▶ What you are asked to do
Find the word "contributions" in the listing, and copy out each line where it turns up.

▶ Data records
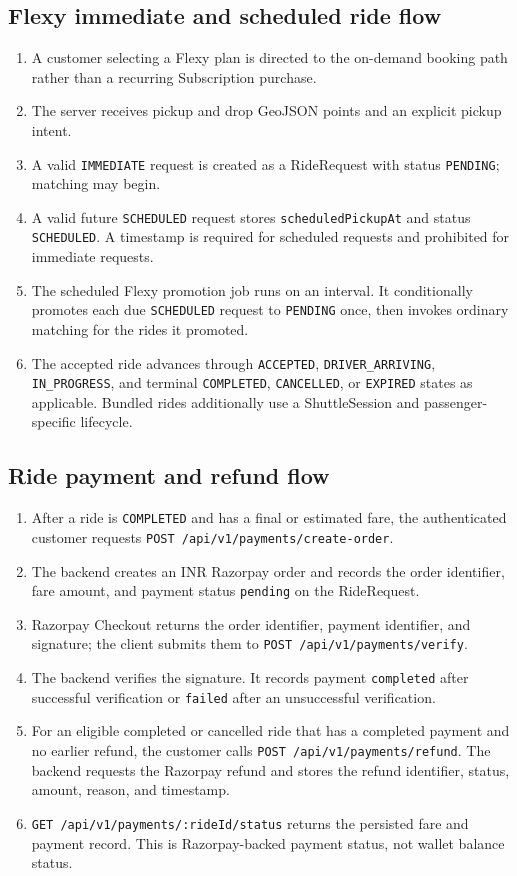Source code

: \documentclass[11pt,a4paper]{article}
\newcommand{\code}[1]{\texttt{#1}}
\begin{document}
\subsection{Flexy immediate and scheduled ride flow}
\begin{enumerate}
  \item A customer selecting a Flexy plan is directed to the on-demand booking path rather than a recurring Subscription purchase.
  \item The server receives pickup and drop GeoJSON points and an explicit pickup intent.
  \item A valid \code{IMMEDIATE} request is created as a RideRequest with status \code{PENDING}; matching may begin.
  \item A valid future \code{SCHEDULED} request stores \code{scheduledPickupAt} and status \code{SCHEDULED}. A timestamp is required for scheduled requests and prohibited for immediate requests.
  \item The scheduled Flexy promotion job runs on an interval. It conditionally promotes each due \code{SCHEDULED} request to \code{PENDING} once, then invokes ordinary matching for the rides it promoted.
  \item The accepted ride advances through \code{ACCEPTED}, \code{DRIVER\_ARRIVING}, \code{IN\_PROGRESS}, and terminal \code{COMPLETED}, \code{CANCELLED}, or \code{EXPIRED} states as applicable. Bundled rides additionally use a ShuttleSession and passenger-specific lifecycle.
\end{enumerate}

\subsection{Ride payment and refund flow}
\begin{enumerate}
  \item After a ride is \code{COMPLETED} and has a final or estimated fare, the authenticated customer requests \code{POST /api/v1/payments/create-order}.
  \item The backend creates an INR Razorpay order and records the order identifier, fare amount, and payment status \code{pending} on the RideRequest.
  \item Razorpay Checkout returns the order identifier, payment identifier, and signature; the client submits them to \code{POST /api/v1/payments/verify}.
  \item The backend verifies the signature. It records payment \code{completed} after successful verification or \code{failed} after an unsuccessful verification.
  \item For an eligible completed or cancelled ride that has a completed payment and no earlier refund, the customer calls \code{POST /api/v1/payments/refund}. The backend requests the Razorpay refund and stores the refund identifier, status, amount, reason, and timestamp.
  \item \code{GET /api/v1/payments/:rideId/status} returns the persisted fare and payment record. This is Razorpay-backed payment status, not wallet balance status.
\end{enumerate}
\end{document}
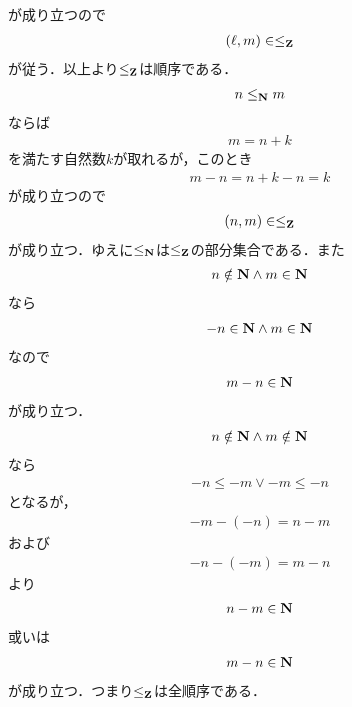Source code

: 	が成り立つので
	\begin{align}
		(\ell,m) \in \leq_{\mathbf{Z}}
	\end{align}
	が従う．以上より$\leq_{\mathbf{Z}}$は順序である．
	\begin{align}
		n \leq_{\mathbf{N}} m
	\end{align}
	ならば
	\begin{align}
		m = n + k
	\end{align}
	を満たす自然数$k$が取れるが，このとき
	\begin{align}
		m - n = n + k - n = k
	\end{align}
	が成り立つので
	\begin{align}
		(n,m) \in \leq_{\mathbf{Z}}
	\end{align}
	が成り立つ．ゆえに$\leq_{\mathbf{N}}$は$\leq_{\mathbf{Z}}$の部分集合である．また
	\begin{align}
		n \notin \mathbf{N} \wedge m \in \mathbf{N}
	\end{align}
	なら
	\begin{align}
		-n \in \mathbf{N} \wedge m \in \mathbf{N}
	\end{align}
	なので
	\begin{align}
		m - n \in \mathbf{N}
	\end{align}
	が成り立つ．
	\begin{align}
		n \notin \mathbf{N} \wedge m \notin \mathbf{N}
	\end{align}
	なら
	\begin{align}
		-n \leq -m \vee -m \leq -n
	\end{align}
	となるが，
	\begin{align}
		-m - (-n) = n - m
	\end{align}
	および
	\begin{align}
		-n - (-m) = m - n
	\end{align}
	より
	\begin{align}
		n - m \in \mathbf{N}
	\end{align}
	或いは
	\begin{align}
		m - n \in \mathbf{N}
	\end{align}
	が成り立つ．つまり$\leq_{\mathbf{Z}}$は全順序である．

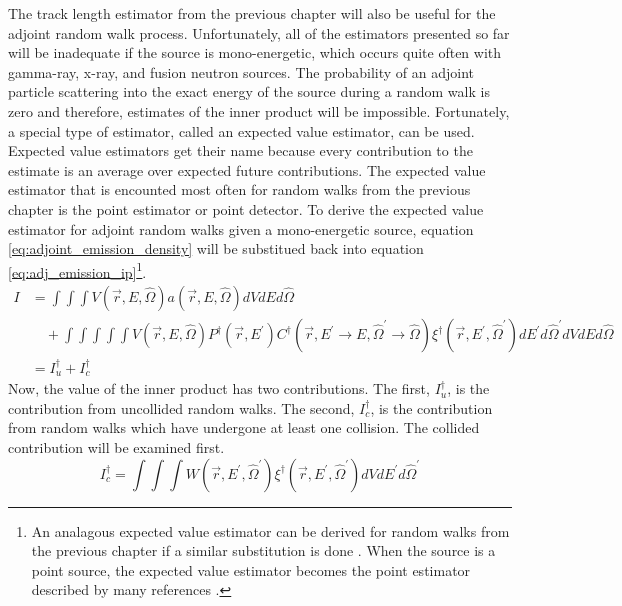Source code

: The track length estimator from the previous chapter will also be useful for the
adjoint random walk process. Unfortunately, all of the estimators presented so
far will be inadequate if the source is mono-energetic, which occurs quite often
with gamma-ray, x-ray, and fusion neutron sources. The probability of an adjoint
particle scattering into the exact energy of the source during a random walk is 
zero and therefore, estimates of the inner product will be impossible. 
Fortunately, a special type of estimator, called an expected value estimator, 
can be used. Expected value estimators get their name because every 
contribution to the estimate is an average over expected future contributions. 
The expected value estimator that is encounted most often for random walks from
the previous chapter is the point estimator or point detector. To derive the 
expected value estimator for adjoint random walks given a mono-energetic source,
equation \ref{eq:adjoint_emission_density} will be substitued back into 
equation \ref{eq:adj_emission_ip}\footnote{An analagous expected value estimator
can be derived for random walks from the previous chapter if a similar
substitution is done \citep{spanier_monte_1969}. When the source is a point 
source, the expected value estimator becomes the point estimator described by
many references \citep{x-5_monte_carlo_team_mcnp_2003, kalos_estimation_1963}.}.
\begin{align}
  I & = \int\int\int V(\vec{r},E,\hat{\Omega})a(\vec{r},E,\hat{\Omega})
  dVdEd\hat{\Omega} \nonumber \\  
  & \quad + \int\int\int\int\int V(\vec{r},E,\hat{\Omega})
  P^{\dagger}(\vec{r},E^{'}) 
  C^{\dagger}(\vec{r},E^{'} \to E, \hat{\Omega}^{'} \to \hat{\Omega})
  \xi^{\dagger}(\vec{r},E^{'},\hat{\Omega}^{'})dE^{'}d\hat{\Omega}^{'}dVdE
  d\hat{\Omega} \nonumber \\
  & = I_u^{\dagger} + I_c^{\dagger} \nonumber
\end{align}
Now, the value of the inner product has two contributions. The first, 
$I_u^{\dagger}$, is the contribution from uncollided random walks. The second,
$I_c^{\dagger}$, is the contribution from random walks which have undergone at
least one collision. The collided contribution will be examined first.
\begin{equation*}
  I_c^{\dagger} = \int\int\int W(\vec{r},E^{'},\hat{\Omega}^{'})
  \xi^{\dagger}(\vec{r},E^{'},\hat{\Omega}^{'}) dVdE^{'}d\hat{\Omega}^{'}
\end{equation*}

▶ Exercise response
contribution to the estimate is an average over expected future contributions. 
Now, the value of the inner product has two contributions. The first, 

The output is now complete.